Top of Given records
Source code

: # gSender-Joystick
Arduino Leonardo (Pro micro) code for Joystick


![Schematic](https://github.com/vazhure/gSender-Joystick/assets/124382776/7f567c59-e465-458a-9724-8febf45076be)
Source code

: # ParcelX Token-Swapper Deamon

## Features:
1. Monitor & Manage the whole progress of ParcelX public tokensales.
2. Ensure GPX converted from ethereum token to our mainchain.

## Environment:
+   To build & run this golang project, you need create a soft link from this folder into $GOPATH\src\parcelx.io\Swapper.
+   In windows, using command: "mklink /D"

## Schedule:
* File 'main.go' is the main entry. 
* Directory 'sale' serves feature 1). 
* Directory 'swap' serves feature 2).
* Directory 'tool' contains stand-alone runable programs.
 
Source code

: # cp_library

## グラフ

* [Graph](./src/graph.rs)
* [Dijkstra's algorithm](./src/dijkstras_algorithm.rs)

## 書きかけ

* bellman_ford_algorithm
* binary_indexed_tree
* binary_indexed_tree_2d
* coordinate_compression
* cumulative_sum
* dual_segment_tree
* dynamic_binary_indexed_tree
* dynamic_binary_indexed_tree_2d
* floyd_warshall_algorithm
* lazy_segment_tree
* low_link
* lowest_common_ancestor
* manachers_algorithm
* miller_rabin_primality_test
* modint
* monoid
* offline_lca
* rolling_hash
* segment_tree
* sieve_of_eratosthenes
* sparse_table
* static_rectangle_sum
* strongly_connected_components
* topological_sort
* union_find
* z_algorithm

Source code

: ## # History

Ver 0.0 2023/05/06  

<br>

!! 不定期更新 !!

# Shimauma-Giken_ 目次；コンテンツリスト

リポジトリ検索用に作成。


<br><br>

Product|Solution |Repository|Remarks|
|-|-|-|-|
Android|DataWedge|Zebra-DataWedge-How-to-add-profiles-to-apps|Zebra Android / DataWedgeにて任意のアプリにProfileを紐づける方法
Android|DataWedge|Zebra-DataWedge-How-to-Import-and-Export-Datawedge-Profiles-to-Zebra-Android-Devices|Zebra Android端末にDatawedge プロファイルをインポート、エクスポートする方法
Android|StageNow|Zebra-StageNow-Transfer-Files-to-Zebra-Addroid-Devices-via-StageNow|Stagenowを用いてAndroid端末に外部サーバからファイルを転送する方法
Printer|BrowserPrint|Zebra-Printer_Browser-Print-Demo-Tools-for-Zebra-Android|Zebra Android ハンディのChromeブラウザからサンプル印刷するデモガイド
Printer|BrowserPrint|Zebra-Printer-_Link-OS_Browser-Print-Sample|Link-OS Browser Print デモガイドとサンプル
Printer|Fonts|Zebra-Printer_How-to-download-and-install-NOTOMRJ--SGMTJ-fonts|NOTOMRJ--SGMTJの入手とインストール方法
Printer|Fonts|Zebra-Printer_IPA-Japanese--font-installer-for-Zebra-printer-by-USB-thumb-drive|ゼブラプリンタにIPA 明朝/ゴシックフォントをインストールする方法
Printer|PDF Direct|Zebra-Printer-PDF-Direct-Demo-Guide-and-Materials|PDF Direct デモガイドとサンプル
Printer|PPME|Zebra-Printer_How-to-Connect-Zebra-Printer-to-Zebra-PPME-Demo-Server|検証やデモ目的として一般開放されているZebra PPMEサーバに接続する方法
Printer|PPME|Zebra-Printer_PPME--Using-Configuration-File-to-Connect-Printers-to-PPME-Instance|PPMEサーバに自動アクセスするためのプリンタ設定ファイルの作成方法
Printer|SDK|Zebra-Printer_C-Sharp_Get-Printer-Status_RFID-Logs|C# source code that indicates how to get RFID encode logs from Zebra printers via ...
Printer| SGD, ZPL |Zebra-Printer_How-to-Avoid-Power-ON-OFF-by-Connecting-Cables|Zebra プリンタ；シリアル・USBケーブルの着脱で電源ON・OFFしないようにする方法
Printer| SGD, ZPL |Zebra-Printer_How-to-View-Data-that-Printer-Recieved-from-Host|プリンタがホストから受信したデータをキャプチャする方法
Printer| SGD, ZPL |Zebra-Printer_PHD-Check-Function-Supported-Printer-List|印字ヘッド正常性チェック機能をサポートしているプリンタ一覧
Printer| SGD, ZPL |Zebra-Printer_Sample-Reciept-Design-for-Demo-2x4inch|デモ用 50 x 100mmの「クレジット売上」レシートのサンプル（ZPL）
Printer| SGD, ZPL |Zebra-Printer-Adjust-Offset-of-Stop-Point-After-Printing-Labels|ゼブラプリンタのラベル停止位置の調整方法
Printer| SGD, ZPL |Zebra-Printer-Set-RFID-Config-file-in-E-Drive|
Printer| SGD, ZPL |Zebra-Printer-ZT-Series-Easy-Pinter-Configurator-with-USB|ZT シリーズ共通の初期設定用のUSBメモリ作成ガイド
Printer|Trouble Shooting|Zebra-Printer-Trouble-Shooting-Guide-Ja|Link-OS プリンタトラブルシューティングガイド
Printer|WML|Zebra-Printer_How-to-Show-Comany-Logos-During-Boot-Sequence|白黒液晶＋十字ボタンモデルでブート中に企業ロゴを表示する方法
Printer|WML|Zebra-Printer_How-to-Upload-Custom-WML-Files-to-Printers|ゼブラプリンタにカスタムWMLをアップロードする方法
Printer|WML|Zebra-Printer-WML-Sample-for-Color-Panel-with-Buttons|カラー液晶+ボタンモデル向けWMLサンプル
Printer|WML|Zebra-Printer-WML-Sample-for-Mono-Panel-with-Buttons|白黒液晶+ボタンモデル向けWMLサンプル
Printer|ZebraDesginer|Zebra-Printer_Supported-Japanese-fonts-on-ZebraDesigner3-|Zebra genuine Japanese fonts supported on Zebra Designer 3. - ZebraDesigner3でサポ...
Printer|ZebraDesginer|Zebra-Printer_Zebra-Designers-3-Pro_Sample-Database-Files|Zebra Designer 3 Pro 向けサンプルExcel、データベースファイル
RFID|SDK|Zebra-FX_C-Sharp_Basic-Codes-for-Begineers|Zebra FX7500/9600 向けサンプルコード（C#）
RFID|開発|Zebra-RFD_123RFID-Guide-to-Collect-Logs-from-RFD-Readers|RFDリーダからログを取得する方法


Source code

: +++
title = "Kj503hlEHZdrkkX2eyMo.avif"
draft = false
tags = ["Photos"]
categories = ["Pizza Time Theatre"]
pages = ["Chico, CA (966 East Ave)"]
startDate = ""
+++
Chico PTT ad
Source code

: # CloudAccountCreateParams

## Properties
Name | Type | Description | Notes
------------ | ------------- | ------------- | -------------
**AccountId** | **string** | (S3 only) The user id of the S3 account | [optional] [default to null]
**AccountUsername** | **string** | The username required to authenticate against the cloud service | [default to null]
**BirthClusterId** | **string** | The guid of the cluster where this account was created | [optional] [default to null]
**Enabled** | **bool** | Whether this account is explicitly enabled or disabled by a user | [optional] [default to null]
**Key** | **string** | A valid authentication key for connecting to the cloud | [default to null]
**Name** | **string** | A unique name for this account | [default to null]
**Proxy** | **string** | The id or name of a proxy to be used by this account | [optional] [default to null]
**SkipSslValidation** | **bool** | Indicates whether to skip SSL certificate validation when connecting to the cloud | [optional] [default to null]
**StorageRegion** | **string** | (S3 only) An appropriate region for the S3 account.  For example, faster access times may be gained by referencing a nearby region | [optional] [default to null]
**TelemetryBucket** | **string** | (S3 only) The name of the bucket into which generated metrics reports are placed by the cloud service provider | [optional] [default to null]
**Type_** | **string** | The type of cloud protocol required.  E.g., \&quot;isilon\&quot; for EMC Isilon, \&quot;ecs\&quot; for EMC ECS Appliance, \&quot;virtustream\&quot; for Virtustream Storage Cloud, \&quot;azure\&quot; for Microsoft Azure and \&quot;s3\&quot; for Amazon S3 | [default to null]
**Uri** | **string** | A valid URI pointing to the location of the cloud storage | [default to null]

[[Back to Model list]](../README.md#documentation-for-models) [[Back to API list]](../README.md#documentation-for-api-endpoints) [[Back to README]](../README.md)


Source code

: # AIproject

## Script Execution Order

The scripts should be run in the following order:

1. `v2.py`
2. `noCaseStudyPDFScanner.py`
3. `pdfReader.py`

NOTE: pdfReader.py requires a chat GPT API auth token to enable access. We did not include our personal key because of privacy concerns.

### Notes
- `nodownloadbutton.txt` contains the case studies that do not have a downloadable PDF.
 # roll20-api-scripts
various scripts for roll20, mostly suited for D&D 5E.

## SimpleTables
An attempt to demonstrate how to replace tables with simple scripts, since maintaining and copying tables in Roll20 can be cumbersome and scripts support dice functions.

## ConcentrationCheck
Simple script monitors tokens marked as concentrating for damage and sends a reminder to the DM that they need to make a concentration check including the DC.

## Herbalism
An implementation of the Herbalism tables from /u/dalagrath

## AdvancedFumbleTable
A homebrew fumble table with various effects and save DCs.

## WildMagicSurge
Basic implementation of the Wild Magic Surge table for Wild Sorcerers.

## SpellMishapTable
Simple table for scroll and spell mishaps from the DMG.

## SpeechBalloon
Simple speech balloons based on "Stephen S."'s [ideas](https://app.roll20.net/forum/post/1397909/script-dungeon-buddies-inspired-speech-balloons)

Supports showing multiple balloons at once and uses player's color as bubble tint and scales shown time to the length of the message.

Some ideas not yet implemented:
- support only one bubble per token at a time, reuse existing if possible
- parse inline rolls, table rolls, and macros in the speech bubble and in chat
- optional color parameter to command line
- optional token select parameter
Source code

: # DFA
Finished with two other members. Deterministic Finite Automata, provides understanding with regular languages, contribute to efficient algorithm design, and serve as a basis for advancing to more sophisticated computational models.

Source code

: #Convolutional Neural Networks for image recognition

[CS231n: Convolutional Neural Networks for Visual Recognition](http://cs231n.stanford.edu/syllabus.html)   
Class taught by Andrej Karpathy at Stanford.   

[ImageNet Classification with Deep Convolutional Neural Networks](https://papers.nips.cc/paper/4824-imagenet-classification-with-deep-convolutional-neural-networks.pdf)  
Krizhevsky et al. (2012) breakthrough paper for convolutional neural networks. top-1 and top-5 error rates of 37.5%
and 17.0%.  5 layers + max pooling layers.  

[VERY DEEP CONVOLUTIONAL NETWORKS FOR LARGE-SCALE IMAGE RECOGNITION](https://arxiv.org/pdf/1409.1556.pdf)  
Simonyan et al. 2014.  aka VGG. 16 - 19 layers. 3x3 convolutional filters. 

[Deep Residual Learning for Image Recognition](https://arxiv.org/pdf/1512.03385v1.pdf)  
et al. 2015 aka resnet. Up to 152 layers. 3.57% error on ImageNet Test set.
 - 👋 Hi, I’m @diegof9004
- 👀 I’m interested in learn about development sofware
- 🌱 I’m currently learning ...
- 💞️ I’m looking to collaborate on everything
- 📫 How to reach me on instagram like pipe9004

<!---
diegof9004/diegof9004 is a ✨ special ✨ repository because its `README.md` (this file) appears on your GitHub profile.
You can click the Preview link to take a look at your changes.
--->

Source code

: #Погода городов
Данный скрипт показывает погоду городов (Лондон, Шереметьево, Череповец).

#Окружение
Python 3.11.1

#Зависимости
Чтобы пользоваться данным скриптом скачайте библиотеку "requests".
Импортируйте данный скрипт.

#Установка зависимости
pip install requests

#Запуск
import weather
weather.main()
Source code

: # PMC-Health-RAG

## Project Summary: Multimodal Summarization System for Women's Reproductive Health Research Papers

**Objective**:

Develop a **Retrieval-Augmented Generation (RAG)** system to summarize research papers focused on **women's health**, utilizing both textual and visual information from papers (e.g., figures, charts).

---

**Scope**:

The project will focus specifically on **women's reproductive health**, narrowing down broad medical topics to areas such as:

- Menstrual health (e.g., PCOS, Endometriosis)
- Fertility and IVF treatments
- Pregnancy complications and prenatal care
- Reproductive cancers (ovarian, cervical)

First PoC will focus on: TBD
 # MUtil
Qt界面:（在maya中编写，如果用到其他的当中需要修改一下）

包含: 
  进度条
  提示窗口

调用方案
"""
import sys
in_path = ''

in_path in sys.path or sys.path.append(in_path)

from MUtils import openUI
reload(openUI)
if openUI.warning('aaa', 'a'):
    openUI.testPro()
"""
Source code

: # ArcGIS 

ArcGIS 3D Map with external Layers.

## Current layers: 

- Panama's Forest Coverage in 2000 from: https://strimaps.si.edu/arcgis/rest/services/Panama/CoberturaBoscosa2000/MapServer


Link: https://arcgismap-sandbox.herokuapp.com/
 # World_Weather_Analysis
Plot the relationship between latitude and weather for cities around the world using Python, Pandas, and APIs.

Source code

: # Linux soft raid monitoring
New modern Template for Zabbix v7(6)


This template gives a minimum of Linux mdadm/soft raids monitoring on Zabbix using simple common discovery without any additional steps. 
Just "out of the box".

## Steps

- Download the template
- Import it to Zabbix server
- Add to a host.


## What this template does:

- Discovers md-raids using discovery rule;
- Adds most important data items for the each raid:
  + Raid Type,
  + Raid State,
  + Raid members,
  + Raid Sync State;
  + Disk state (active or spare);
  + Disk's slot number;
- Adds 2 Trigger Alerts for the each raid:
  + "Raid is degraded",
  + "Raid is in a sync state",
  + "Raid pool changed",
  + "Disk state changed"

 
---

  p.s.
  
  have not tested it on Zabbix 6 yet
Bottom of Given records
#### Requirement:
In the records above, which lines hold the string "will"? Copy each one.

#### Completed exercise:
The project will focus specifically on **women's reproductive health**, narrowing down broad medical topics to areas such as:
First PoC will focus on: TBD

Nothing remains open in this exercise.